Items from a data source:
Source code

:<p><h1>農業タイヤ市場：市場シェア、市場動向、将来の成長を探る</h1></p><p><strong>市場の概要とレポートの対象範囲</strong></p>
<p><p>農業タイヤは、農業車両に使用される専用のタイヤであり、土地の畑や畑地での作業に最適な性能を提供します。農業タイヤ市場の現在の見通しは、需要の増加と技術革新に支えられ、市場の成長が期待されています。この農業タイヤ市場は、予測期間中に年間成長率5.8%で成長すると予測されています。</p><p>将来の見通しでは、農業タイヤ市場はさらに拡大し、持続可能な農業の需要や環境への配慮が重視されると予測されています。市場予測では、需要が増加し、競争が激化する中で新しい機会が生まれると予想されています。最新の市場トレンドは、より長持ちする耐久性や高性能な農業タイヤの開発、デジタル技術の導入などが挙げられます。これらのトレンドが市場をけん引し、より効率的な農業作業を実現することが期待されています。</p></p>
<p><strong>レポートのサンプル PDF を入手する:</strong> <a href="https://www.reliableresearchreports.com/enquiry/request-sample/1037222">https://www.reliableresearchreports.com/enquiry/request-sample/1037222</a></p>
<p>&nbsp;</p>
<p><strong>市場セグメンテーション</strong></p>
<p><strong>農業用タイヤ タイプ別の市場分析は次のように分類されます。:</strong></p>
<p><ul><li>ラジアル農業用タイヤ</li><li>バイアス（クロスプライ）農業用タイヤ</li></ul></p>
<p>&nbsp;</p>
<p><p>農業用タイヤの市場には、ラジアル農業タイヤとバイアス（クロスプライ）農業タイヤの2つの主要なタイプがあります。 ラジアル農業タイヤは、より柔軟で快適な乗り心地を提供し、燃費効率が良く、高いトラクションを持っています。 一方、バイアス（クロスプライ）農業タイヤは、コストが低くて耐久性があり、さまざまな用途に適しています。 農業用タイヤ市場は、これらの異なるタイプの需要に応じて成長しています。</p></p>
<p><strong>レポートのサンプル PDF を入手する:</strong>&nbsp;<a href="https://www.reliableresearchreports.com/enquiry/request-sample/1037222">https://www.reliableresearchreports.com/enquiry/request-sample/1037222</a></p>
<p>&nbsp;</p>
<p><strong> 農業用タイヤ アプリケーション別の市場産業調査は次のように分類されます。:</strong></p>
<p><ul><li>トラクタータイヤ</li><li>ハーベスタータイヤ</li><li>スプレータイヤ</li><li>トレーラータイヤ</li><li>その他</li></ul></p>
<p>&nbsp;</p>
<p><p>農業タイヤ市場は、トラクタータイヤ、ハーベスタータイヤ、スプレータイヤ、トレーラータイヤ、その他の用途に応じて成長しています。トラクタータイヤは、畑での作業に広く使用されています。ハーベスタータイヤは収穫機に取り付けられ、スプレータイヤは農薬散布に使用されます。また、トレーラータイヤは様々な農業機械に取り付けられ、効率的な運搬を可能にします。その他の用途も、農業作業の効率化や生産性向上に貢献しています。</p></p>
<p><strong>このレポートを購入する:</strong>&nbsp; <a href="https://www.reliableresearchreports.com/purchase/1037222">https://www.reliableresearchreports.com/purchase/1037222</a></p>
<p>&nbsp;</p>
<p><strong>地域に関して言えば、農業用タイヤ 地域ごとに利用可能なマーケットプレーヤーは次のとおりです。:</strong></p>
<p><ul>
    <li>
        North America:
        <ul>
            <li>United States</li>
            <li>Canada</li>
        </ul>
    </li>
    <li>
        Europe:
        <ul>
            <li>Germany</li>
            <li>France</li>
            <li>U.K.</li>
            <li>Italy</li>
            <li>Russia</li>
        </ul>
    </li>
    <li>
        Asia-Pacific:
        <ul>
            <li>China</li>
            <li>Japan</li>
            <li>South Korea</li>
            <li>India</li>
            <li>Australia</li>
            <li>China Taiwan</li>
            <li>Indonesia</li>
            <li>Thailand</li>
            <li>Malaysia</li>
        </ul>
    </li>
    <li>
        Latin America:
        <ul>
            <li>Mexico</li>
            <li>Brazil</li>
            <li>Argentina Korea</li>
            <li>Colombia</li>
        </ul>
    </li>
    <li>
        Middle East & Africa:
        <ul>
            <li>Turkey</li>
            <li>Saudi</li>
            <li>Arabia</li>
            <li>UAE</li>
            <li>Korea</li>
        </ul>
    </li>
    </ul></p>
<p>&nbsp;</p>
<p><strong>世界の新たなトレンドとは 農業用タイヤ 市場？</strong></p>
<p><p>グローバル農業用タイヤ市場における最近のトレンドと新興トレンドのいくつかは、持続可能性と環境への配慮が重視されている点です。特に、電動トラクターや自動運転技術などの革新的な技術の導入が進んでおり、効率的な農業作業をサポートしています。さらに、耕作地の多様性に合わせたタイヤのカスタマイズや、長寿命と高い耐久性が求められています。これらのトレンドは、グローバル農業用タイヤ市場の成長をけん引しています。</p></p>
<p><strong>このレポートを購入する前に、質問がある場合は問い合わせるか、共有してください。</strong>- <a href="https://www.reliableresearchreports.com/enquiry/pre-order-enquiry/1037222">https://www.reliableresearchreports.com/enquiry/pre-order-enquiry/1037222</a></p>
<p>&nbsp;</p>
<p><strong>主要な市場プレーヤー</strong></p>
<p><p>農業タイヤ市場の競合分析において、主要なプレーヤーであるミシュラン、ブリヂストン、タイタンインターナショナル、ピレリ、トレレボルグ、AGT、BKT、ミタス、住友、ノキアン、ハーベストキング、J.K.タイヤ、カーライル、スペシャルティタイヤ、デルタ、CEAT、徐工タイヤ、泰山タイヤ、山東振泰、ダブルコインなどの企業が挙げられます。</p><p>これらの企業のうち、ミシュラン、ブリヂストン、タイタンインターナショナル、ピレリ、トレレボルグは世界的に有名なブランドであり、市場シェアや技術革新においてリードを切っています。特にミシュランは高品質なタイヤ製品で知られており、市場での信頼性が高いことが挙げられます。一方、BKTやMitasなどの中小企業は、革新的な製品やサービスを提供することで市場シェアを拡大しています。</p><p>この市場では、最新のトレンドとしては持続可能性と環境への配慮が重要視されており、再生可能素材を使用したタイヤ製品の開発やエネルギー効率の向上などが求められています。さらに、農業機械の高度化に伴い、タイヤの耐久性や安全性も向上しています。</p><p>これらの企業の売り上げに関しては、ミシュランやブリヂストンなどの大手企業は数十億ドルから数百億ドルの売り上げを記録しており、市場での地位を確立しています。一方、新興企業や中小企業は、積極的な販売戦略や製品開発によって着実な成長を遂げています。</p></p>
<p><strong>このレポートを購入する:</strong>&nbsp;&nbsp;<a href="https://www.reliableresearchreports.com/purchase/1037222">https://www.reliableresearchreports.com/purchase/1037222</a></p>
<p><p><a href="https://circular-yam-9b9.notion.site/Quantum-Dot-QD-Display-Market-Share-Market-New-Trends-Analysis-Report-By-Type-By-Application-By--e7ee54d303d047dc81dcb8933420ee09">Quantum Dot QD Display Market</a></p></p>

What you will do ▸
All of the records above should be copied exactly.

Result for this task ▸
Source code

:<p><h1>農業タイヤ市場：市場シェア、市場動向、将来の成長を探る</h1></p><p><strong>市場の概要とレポートの対象範囲</strong></p>
<p><p>農業タイヤは、農業車両に使用される専用のタイヤであり、土地の畑や畑地での作業に最適な性能を提供します。農業タイヤ市場の現在の見通しは、需要の増加と技術革新に支えられ、市場の成長が期待されています。この農業タイヤ市場は、予測期間中に年間成長率5.8%で成長すると予測されています。</p><p>将来の見通しでは、農業タイヤ市場はさらに拡大し、持続可能な農業の需要や環境への配慮が重視されると予測されています。市場予測では、需要が増加し、競争が激化する中で新しい機会が生まれると予想されています。最新の市場トレンドは、より長持ちする耐久性や高性能な農業タイヤの開発、デジタル技術の導入などが挙げられます。これらのトレンドが市場をけん引し、より効率的な農業作業を実現することが期待されています。</p></p>
<p><strong>レポートのサンプル PDF を入手する:</strong> <a href="https://www.reliableresearchreports.com/enquiry/request-sample/1037222">https://www.reliableresearchreports.com/enquiry/request-sample/1037222</a></p>
<p>&nbsp;</p>
<p><strong>市場セグメンテーション</strong></p>
<p><strong>農業用タイヤ タイプ別の市場分析は次のように分類されます。:</strong></p>
<p><ul><li>ラジアル農業用タイヤ</li><li>バイアス（クロスプライ）農業用タイヤ</li></ul></p>
<p>&nbsp;</p>
<p><p>農業用タイヤの市場には、ラジアル農業タイヤとバイアス（クロスプライ）農業タイヤの2つの主要なタイプがあります。 ラジアル農業タイヤは、より柔軟で快適な乗り心地を提供し、燃費効率が良く、高いトラクションを持っています。 一方、バイアス（クロスプライ）農業タイヤは、コストが低くて耐久性があり、さまざまな用途に適しています。 農業用タイヤ市場は、これらの異なるタイプの需要に応じて成長しています。</p></p>
<p><strong>レポートのサンプル PDF を入手する:</strong>&nbsp;<a href="https://www.reliableresearchreports.com/enquiry/request-sample/1037222">https://www.reliableresearchreports.com/enquiry/request-sample/1037222</a></p>
<p>&nbsp;</p>
<p><strong> 農業用タイヤ アプリケーション別の市場産業調査は次のように分類されます。:</strong></p>
<p><ul><li>トラクタータイヤ</li><li>ハーベスタータイヤ</li><li>スプレータイヤ</li><li>トレーラータイヤ</li><li>その他</li></ul></p>
<p>&nbsp;</p>
<p><p>農業タイヤ市場は、トラクタータイヤ、ハーベスタータイヤ、スプレータイヤ、トレーラータイヤ、その他の用途に応じて成長しています。トラクタータイヤは、畑での作業に広く使用されています。ハーベスタータイヤは収穫機に取り付けられ、スプレータイヤは農薬散布に使用されます。また、トレーラータイヤは様々な農業機械に取り付けられ、効率的な運搬を可能にします。その他の用途も、農業作業の効率化や生産性向上に貢献しています。</p></p>
<p><strong>このレポートを購入する:</strong>&nbsp; <a href="https://www.reliableresearchreports.com/purchase/1037222">https://www.reliableresearchreports.com/purchase/1037222</a></p>
<p>&nbsp;</p>
<p><strong>地域に関して言えば、農業用タイヤ 地域ごとに利用可能なマーケットプレーヤーは次のとおりです。:</strong></p>
<p><ul>
    <li>
        North America:
        <ul>
            <li>United States</li>
            <li>Canada</li>
        </ul>
    </li>
    <li>
        Europe:
        <ul>
            <li>Germany</li>
            <li>France</li>
            <li>U.K.</li>
            <li>Italy</li>
            <li>Russia</li>
        </ul>
    </li>
    <li>
        Asia-Pacific:
        <ul>
            <li>China</li>
            <li>Japan</li>
            <li>South Korea</li>
            <li>India</li>
            <li>Australia</li>
            <li>China Taiwan</li>
            <li>Indonesia</li>
            <li>Thailand</li>
            <li>Malaysia</li>
        </ul>
    </li>
    <li>
        Latin America:
        <ul>
            <li>Mexico</li>
            <li>Brazil</li>
            <li>Argentina Korea</li>
            <li>Colombia</li>
        </ul>
    </li>
    <li>
        Middle East & Africa:
        <ul>
            <li>Turkey</li>
            <li>Saudi</li>
            <li>Arabia</li>
            <li>UAE</li>
            <li>Korea</li>
        </ul>
    </li>
    </ul></p>
<p>&nbsp;</p>
<p><strong>世界の新たなトレンドとは 農業用タイヤ 市場？</strong></p>
<p><p>グローバル農業用タイヤ市場における最近のトレンドと新興トレンドのいくつかは、持続可能性と環境への配慮が重視されている点です。特に、電動トラクターや自動運転技術などの革新的な技術の導入が進んでおり、効率的な農業作業をサポートしています。さらに、耕作地の多様性に合わせたタイヤのカスタマイズや、長寿命と高い耐久性が求められています。これらのトレンドは、グローバル農業用タイヤ市場の成長をけん引しています。</p></p>
<p><strong>このレポートを購入する前に、質問がある場合は問い合わせるか、共有してください。</strong>- <a href="https://www.reliableresearchreports.com/enquiry/pre-order-enquiry/1037222">https://www.reliableresearchreports.com/enquiry/pre-order-enquiry/1037222</a></p>
<p>&nbsp;</p>
<p><strong>主要な市場プレーヤー</strong></p>
<p><p>農業タイヤ市場の競合分析において、主要なプレーヤーであるミシュラン、ブリヂストン、タイタンインターナショナル、ピレリ、トレレボルグ、AGT、BKT、ミタス、住友、ノキアン、ハーベストキング、J.K.タイヤ、カーライル、スペシャルティタイヤ、デルタ、CEAT、徐工タイヤ、泰山タイヤ、山東振泰、ダブルコインなどの企業が挙げられます。</p><p>これらの企業のうち、ミシュラン、ブリヂストン、タイタンインターナショナル、ピレリ、トレレボルグは世界的に有名なブランドであり、市場シェアや技術革新においてリードを切っています。特にミシュランは高品質なタイヤ製品で知られており、市場での信頼性が高いことが挙げられます。一方、BKTやMitasなどの中小企業は、革新的な製品やサービスを提供することで市場シェアを拡大しています。</p><p>この市場では、最新のトレンドとしては持続可能性と環境への配慮が重要視されており、再生可能素材を使用したタイヤ製品の開発やエネルギー効率の向上などが求められています。さらに、農業機械の高度化に伴い、タイヤの耐久性や安全性も向上しています。</p><p>これらの企業の売り上げに関しては、ミシュランやブリヂストンなどの大手企業は数十億ドルから数百億ドルの売り上げを記録しており、市場での地位を確立しています。一方、新興企業や中小企業は、積極的な販売戦略や製品開発によって着実な成長を遂げています。</p></p>
<p><strong>このレポートを購入する:</strong>&nbsp;&nbsp;<a href="https://www.reliableresearchreports.com/purchase/1037222">https://www.reliableresearchreports.com/purchase/1037222</a></p>
<p><p><a href="https://circular-yam-9b9.notion.site/Quantum-Dot-QD-Display-Market-Share-Market-New-Trends-Analysis-Report-By-Type-By-Application-By--e7ee54d303d047dc81dcb8933420ee09">Quantum Dot QD Display Market</a></p></p>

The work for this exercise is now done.